Bangui - Rwandan peacekeepers intervened on Sunday to halt a lynching of Muslims, shooting dead one member of a crowd that had killed two Muslims in the capital of Central African Republic, a Rwandan military spokesman said.
Residents reported at least nine people killed in inter-religious violence at the weekend.
It was the third daylight lynching reported this week in Bangui as violence rages between the Christian majority and Muslims accused of links to Seleka, a former rebel grouping that seized power last year and ruled until January.
The presence of 1 600 French soldiers and 5 000 African Union troops has failed to stop the violence, which the United Nations says has killed more than 2 000 people and displaced nearly a quarter of the country's 4.5 million people.

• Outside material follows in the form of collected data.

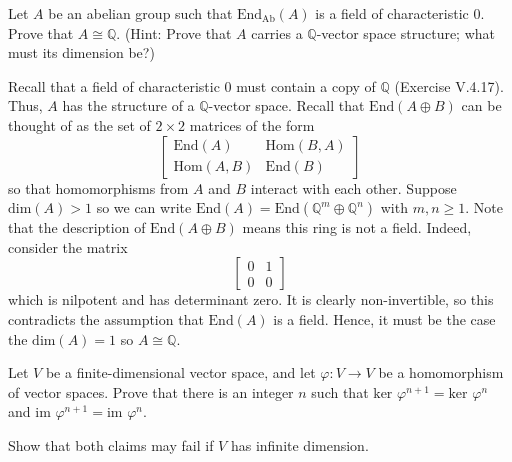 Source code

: \documentclass[../../master.tex]{subfiles}
\begin{document}
\begin{problem}
    Let $A$ be an abelian group such that $\text{End}_{\text{Ab}} (A)$ is a field of characteristic 0.
    Prove that $A \cong \mathbb{Q}$.
    (Hint: Prove that $A$ carries a $\mathbb{Q}$-vector space structure; what must its dimension be?)
\end{problem}

\begin{solution}
    Recall that a field of characteristic 0 must contain a copy of $\mathbb{Q}$ (Exercise V.4.17).
    Thus, $A$ has the structure of a $\mathbb{Q}$-vector space.
    Recall that $\text{End} (A \oplus B)$ can be thought of as the set of $2 \times 2$ matrices of the form
    \[
    \begin{bmatrix}
        \text{End}(A) & \text{Hom}(B, A) \\
        \text{Hom}(A, B) & \text{End}(B)
    \end{bmatrix}
    \]
    so that homomorphisms from $A$ and $B$ interact with each other.
    Suppose $\text{dim}(A) > 1$ so we can write $\text{End}(A) = \text{End}(\mathbb{Q}^{m} \oplus \mathbb{Q}^{n})$ with $m, n \geq 1$.
    Note that the description of $\text{End}(A \oplus B)$ means this ring is not a field.
    Indeed, consider the matrix
    \[
    \begin{bmatrix}
        0 & 1 \\
        0 & 0
    \end{bmatrix}
    \]
    which is nilpotent and has determinant zero.
    It is clearly non-invertible, so this contradicts the assumption that $\text{End}(A)$ is a field.
    Hence, it must be the case the $\text{dim}(A) = 1$ so $A \cong \mathbb{Q}$.
\end{solution}

\begin{problem}
    Let $V$ be a finite-dimensional vector space, and let $\varphi: V \to V$ be a homomorphism of vector spaces.
    Prove that there is an integer $n$ such that $\text{ker } \varphi^{n+1} = \text{ker } \varphi^{n}$ and $\text{im } \varphi^{n+1} = \text{im } \varphi^{n}$.

    Show that both claims may fail if $V$ has infinite dimension.
\end{problem} 
\end{document}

A spokesman for Rwanda's military, which is taking part in the AU mission, said its soldiers fired warning shots at a Christian crowd in the Miskine neighbourhood of north Bangui.
“A mob of Christians killed two Muslims. They were in the process of killing other Muslims so our troops responded by firing warning shots,” Brigadier General Joseph Nzabamwita said. “One among the mob was unfortunately shot dead and we were able to protect the rest of the Muslim community in the area.”
Residents said the Muslims were attacked after one of them went on a rampage with a gun and hand grenades, killing five people on Saturday evening and a woman early on Sunday.
“This morning he shot at us again. That is why we attacked his house and set it on fire,” said one young man, who identified himself only as Clinton.
A Reuters witness saw a machete-wielding crowd drag the body of one of the men through the streets before setting it on fire.
The International Criminal Court said on Friday it would open a preliminary examination into crimes, including killings, rape and sexual slavery alleged to have been committed during the conflict.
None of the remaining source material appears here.